Baldi, P. & Brunak, S. (1998) Bioinformatics - The machine learning approach. MIT Press, Cambridge MA.
Durbin, R., Eddy, S., Krogh, A. & Mitchison, G. (1998) Biological sequence analysis: probabilistic models of proteins and nucleic acids. Cambridge University Press, UK.
Ewens, W.J. & Grant, G.R. (2001) Statistical methods in bioinformatics. An introduction. Springer, New York.
Gusfield, D. (1997) Algorithms on strings, trees, and sequences. Cambridge University Press, UK.
Mount, D.W. (2001) Bioinformatics: Sequence and Genome Analysis. Cold Spring Harbor Laboratory, NJ.
Setubal, J.C. & Meidanis, J. (1997) Introduction to Computational Molecular Biology, PWS, Boston MA.
Waterman, M.S. (1995) Introduction to Computational Biology: maps, sequences and genomes. Chapman & Hall, London, UK.
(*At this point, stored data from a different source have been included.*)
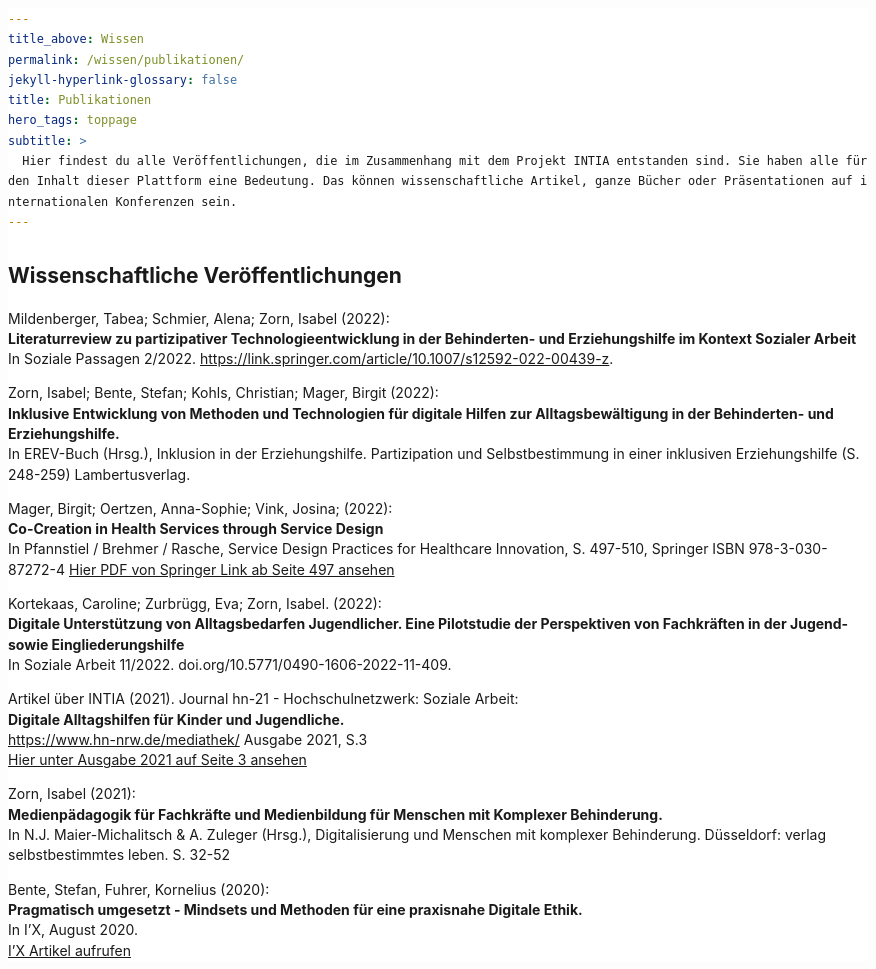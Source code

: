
 ```yaml
---
title_above: Wissen
permalink: /wissen/publikationen/
jekyll-hyperlink-glossary: false
title: Publikationen
hero_tags: toppage
subtitle: >
  Hier findest du alle Veröffentlichungen, die im Zusammenhang mit dem Projekt INTIA entstanden sind. Sie haben alle für den Inhalt dieser Plattform eine Bedeutung. Das können wissenschaftliche Artikel, ganze Bücher oder Präsentationen auf internationalen Konferenzen sein.
---
```


## Wissenschaftliche Veröffentlichungen



Mildenberger, Tabea; Schmier, Alena; Zorn, Isabel (2022):\
**Literaturreview zu partizipativer Technologieentwicklung in der Behinderten- und Erziehungshilfe im Kontext Sozialer Arbeit**\
In Soziale Passagen 2/2022. https://link.springer.com/article/10.1007/s12592-022-00439-z.

Zorn, Isabel; Bente, Stefan; Kohls, Christian; Mager, Birgit (2022): \
**Inklusive Entwicklung von Methoden und Technologien für digitale Hilfen zur Alltagsbewältigung in der Behinderten- und Erziehungshilfe.**\
In EREV-Buch (Hrsg.), Inklusion in der Erziehungshilfe. Partizipation und Selbstbestimmung in einer inklusiven Erziehungshilfe (S. 248-259) Lambertusverlag.

Mager, Birgit; Oertzen, Anna-Sophie; Vink, Josina; (2022):\
**Co-Creation in Health Services through Service Design**\
In Pfannstiel / Brehmer / Rasche, Service Design Practices for Healthcare Innovation, S. 497-510, Springer ISBN 978-3-030-87272-4
[Hier PDF von Springer Link ab Seite 497 ansehen](https://link.springer.com/content/pdf/10.1007%2F978-3-030-87273-1.pdf)

Kortekaas, Caroline; Zurbrügg, Eva; Zorn, Isabel. (2022):\
**Digitale Unterstützung von Alltagsbedarfen Jugendlicher. Eine Pilotstudie der Perspektiven von Fachkräften in der Jugend- sowie Eingliederungshilfe**\
In Soziale Arbeit 11/2022. doi.org/10.5771/0490-1606-2022-11-409.

Artikel über INTIA (2021). Journal hn-21 - Hochschulnetzwerk: Soziale Arbeit:\
**Digitale Alltagshilfen für Kinder und Jugendliche.**\
https://www.hn-nrw.de/mediathek/ Ausgabe 2021, S.3\
[Hier unter Ausgabe 2021 auf Seite 3 ansehen](https://www.hn-nrw.de/mediathek/)

Zorn, Isabel (2021):\
**Medienpädagogik für Fachkräfte und Medienbildung für Menschen mit Komplexer Behinderung.**\
In N.J. Maier-Michalitsch & A. Zuleger (Hrsg.), Digitalisierung und Menschen mit komplexer Behinderung. Düsseldorf: verlag selbstbestimmtes leben. S. 32-52

Bente, Stefan, Fuhrer, Kornelius (2020):\
**Pragmatisch umgesetzt - Mindsets und Methoden für eine praxisnahe Digitale Ethik.**\
In I’X, August 2020.\
[I’X Artikel aufrufen](https://www.heise.de/select/ix/2020/8/2006210391529546421)
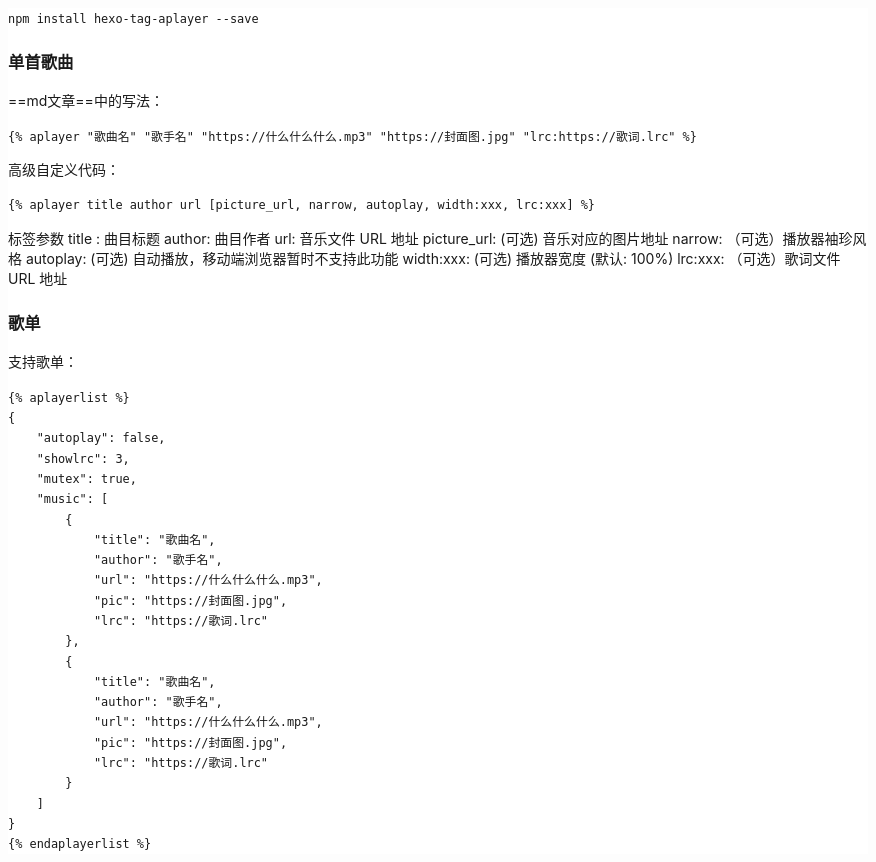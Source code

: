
 ```html 所在目录：~/blog/
npm install hexo-tag-aplayer --save
```

### 单首歌曲

==md文章==中的写法：

```
{% aplayer "歌曲名" "歌手名" "https://什么什么什么.mp3" "https://封面图.jpg" "lrc:https://歌词.lrc" %}
```

高级自定义代码：
```
{% aplayer title author url [picture_url, narrow, autoplay, width:xxx, lrc:xxx] %}
```

标签参数
title : 曲目标题
author: 曲目作者
url: 音乐文件 URL 地址
picture_url: (可选) 音乐对应的图片地址
narrow: （可选）播放器袖珍风格
autoplay: (可选) 自动播放，移动端浏览器暂时不支持此功能
width:xxx: (可选) 播放器宽度 (默认: 100%)
lrc:xxx: （可选）歌词文件 URL 地址

### 歌单

支持歌单：
```
{% aplayerlist %}
{
    "autoplay": false,
    "showlrc": 3,
    "mutex": true,
    "music": [
        {
            "title": "歌曲名",
            "author": "歌手名",
            "url": "https://什么什么什么.mp3",
            "pic": "https://封面图.jpg",
            "lrc": "https://歌词.lrc"
        },
        {
            "title": "歌曲名",
            "author": "歌手名",
            "url": "https://什么什么什么.mp3",
            "pic": "https://封面图.jpg",
            "lrc": "https://歌词.lrc"
        }
    ]
}
{% endaplayerlist %}
```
Copies of some articles of interest will be compiled in 594 class folders that are also available in the BCB office.

Selected Journals

Students will be expected to read current research literature in the field. The following list provides a selected relevant journals that are electronically accessible from ISU accounts. For more choices, see e-Journals @ ISU.

Assignments

Homework assignments will be posted regularly to deepen understanding of the lecture material (4-5 assignments total). Written answers will be due two weeks after the assignment is posted (unless specified otherwise).

Grading

In addition to the graded homework, there will be an oral examination at the end of the class in which the students will individually discuss the homework assignments and the class material with the instructions. Approximate weights for the class grade: homework, 60%; oral examination, 40%.